The rear of the all-new Alto K10 gets new tail lamps. The squarish tail lamps. Turn indicators, reverse lamp and brake lamps are all integrated into this unit. There is only a single reverse lamp in the car. The bumper at the rear is quite large, similar to the front bumper. There are two parking sensors but no factory-fitted camera.
A bigger cabin
With the increase in dimensions, the cabin space has improved massively – this was a much-needed requirement for a refresh and its accomplished by Maruti here. There is boot space of 251 litres, which is ample to fit two overnighters. The rear seats are wide and have a good amount of support. However, the headrests are fixed. The fixed headrests do not provide adequate whiplash protection. The space is ample for two but the transmission tunnel will make the third passenger uncomfortable.

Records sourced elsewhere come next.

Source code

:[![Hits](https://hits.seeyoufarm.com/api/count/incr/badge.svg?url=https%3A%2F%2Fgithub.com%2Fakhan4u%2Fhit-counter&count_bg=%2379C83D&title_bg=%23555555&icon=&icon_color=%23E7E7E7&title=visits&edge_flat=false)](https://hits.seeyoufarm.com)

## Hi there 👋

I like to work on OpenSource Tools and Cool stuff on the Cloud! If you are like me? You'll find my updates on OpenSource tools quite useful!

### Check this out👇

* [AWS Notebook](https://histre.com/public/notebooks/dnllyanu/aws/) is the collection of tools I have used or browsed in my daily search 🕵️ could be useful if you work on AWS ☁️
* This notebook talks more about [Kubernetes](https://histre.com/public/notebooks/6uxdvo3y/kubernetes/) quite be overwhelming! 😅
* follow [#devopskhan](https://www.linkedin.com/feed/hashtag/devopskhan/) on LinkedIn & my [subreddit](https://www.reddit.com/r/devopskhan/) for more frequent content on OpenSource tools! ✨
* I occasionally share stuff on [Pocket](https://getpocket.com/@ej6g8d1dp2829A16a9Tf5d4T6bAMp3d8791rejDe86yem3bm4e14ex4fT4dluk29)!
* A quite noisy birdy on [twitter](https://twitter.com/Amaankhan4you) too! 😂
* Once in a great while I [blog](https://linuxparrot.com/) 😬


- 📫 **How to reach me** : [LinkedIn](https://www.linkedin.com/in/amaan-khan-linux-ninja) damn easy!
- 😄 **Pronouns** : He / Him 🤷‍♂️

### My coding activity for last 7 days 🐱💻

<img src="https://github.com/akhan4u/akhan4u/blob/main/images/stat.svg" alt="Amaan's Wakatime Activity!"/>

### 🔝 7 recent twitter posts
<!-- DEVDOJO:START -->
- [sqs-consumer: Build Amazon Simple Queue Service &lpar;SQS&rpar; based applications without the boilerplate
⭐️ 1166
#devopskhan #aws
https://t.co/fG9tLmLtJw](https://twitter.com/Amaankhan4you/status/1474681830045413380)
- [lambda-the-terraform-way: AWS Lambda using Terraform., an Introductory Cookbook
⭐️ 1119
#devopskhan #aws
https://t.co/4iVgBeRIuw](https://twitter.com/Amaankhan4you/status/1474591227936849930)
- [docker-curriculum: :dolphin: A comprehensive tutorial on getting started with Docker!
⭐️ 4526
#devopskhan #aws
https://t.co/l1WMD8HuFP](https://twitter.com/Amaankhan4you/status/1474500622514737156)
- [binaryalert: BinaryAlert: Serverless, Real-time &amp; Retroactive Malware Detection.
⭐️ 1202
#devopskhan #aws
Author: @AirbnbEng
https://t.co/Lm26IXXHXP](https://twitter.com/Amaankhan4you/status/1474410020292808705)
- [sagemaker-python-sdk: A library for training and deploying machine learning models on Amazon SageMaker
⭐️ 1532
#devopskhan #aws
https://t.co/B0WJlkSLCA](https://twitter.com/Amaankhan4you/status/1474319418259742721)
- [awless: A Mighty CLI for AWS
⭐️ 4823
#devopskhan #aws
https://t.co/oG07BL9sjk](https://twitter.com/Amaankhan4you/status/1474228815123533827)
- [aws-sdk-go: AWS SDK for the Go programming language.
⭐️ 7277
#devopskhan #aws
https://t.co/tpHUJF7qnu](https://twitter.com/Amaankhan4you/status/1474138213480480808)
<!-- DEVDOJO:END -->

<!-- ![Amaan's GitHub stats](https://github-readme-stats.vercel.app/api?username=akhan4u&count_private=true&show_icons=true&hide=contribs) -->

The rear passengers do not get much utility space. There are small pockets on the door and a bottle holder in the middle. There are no seat pockets or space in the doors to keep the bottles though. Also, the rear passengers will have to operate the windows through the old-age lever system. There is no option of power windows, even with the top-end trim.

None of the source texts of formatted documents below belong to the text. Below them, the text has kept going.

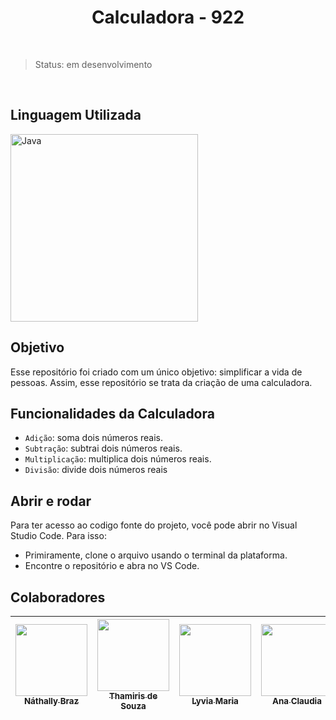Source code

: <h1 align = "center">Calculadora - 922</h1>
<br/>

> Status: em desenvolvimento

<br/>

## Linguagem Utilizada

<img src="https://user-images.githubusercontent.com/99278000/179435007-30abe8d5-336c-45a0-8bdd-69c575143f7f.png" alt="Java" width=300>

## Objetivo

Esse repositório foi criado com um único objetivo: simplificar a vida de pessoas. Assim, esse repositório se trata da criação de uma calculadora.

## Funcionalidades da Calculadora

- `Adição`: soma dois números reais.
- `Subtração`: subtrai dois números reais.
- `Multiplicação`: multiplica dois números reais.
- `Divisão`: divide dois números reais

## Abrir e rodar 

Para ter acesso ao codigo fonte do projeto, você pode abrir no Visual Studio Code. Para isso:

- Primiramente, clone o arquivo usando o terminal da plataforma.
- Encontre o repositório e abra no VS Code.

## Colaboradores

| [<img src="https://user-images.githubusercontent.com/99278000/179440837-50c7a001-84cf-4e79-92a2-adc9d7caf591.png" width=115><br><sub>Náthally Braz</sub>](https://github.com/nathylla5) |  [<img src="https://user-images.githubusercontent.com/99278000/179438816-2065ff8f-0663-4b86-b385-c84e7d991ea9.png" width=115><br><sub>Thamiris de Souza</sub>](https://github.com/Thami1d) |  [<img src="https://user-images.githubusercontent.com/99278000/179441558-aaaef6b1-41f3-4604-be4a-014a2fee39b5.png" width=115><br><sub>Lyvia Maria</sub>](https://github.com/lyvianunes) | [<img src="https://user-images.githubusercontent.com/99278000/179441886-045fa41e-59a9-47c8-a9ed-aa20f8863f4d.png" width=115><br><sub>Ana Claudia</sub>](https://github.com/anaclaudiasb) 
| :---: | :---: | :---: | :---:|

The front seats have side bolsters. The driver seat cannot be adjusted for height and the steering is fixed too. However, I did not find any trouble in setting up a comfortable driving position. The front seats are well-cushioned as well and provide adequate support as well. During our drive of 100 plus km, we did not feel any kind of discomfort. The front door pads have large bottle holders. There are two cup holders in the centre console and more compartmental space to keep items like phones and other small items.
The new Alto gets an all-black dashboard. Sitting in the middle is a 7.0-inch touchscreen infotainment system that works with Android Auto and Apple CarPlay. The infotainment system plays through four speakers located on all four doors of the car. The sound quality is adequate and something that you can expect from a car of this segment.

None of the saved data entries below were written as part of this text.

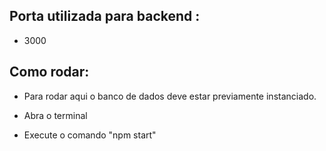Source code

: ## Porta utilizada para backend :
- 3000
## Como rodar:

- Para rodar aqui o banco de dados deve estar previamente instanciado.

- Abra o terminal

- Execute o comando "npm start"

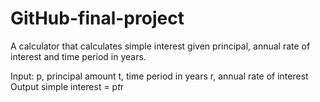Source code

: # GitHub-final-project
A calculator that calculates simple interest given principal, annual rate of interest and time period in years.

 Input:
   p, principal amount
   t, time period in years
   r, annual rate of interest
 Output
    simple interest = p*t*r

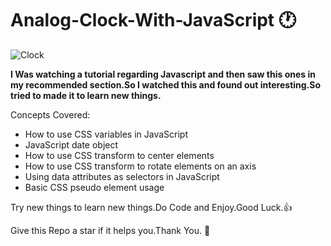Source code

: # Analog-Clock-With-JavaScript :clock1:

![Clock](https://user-images.githubusercontent.com/37986610/99193189-8d5f8f00-27a1-11eb-97e5-f117afca9b82.PNG)

**I Was watching a tutorial regarding Javascript and then saw this ones in my recommended section.So I watched this and found out interesting.So tried to made it to learn new things.**


Concepts Covered:

- How to use CSS variables in JavaScript
- JavaScript date object
- How to use CSS transform to center elements
- How to use CSS transform to rotate elements on an axis
- Using data attributes as selectors in JavaScript
- Basic CSS pseudo element usage


Try new things to learn new things.Do Code and Enjoy.Good Luck.:thumbsup:

Give this Repo a star if it helps you.Thank You. :blue_heart:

The steering wheel gets multiple buttons including switches to control your phone. The instrument cluster is all-digital and shows basic information. We do miss a tachometer in the fun-to-drive Alto K10.
The new hatchback misses out on the auto-dimming internal rearview mirror though. A feature that a lot of people use in India due to the unprecedented use of high beams on the roads.
How is it to drive?
The Alto K10 is not a very heavy car, especially the new model which uses the lightweight HEARTECT platform. It gets powered by the K10C 1.0-litre three-cylinder petrol engine. The engine produces a maximum power of 66.6 PS and peak torque of 82 Nm. The engine is paired to a five-speed manual or a five-speed AMT.
The three-cylinder engine does not feel like one while driving. It is smooth and even at idling, there are almost no vibrations. We drove the manual transmission first and loved the acceleration and power delivery. The engine generates a lot of low-end torque, which ensures that you do not need to shift gears while crawling in heavy traffic conditions.
The gearshifts themselves feel a bit hard but they slot very well. The clutch is light and the manual variant is fun to drive. The Alto K10 feels like driving a raised go-kart. It is raw and it is fast. It can hit 100 km/h in the third gear and can still accelerate further.
The suspension is well-tuned. We loved the behaviour of the Alto K10 over the potholes and speed breakers. The suspension set-up is perfect for the Indian road conditions. The steering, however, lacks feedback. It is precise steering but the feedback is missing. Also, you have to work to bring the steering to the centre every time you turn. It is not a self-centering steering wheel.
We also drove the AMT and did a fuel efficiency run of 80 km on the streets of Kerala. The AMT gets typical characteristics. It upshifts and downshifts smoothly but can get confused sometimes and you do feel the jerks from the transmission. Nonetheless, we did drive the car around in the city with the manual climate control on and got a real-world fuel efficiency of more than 24 km/l, which we think is quite good.
Should you buy one?
The Alto K10 has been a popular choice among first time car buyers and the new one will continue to attract a lot of new customers. It is a practical car and with a price between Rs 3.99 lakh and Rs 5.83 lakh, ex-showroom, the Alto K10 offers a good value for money.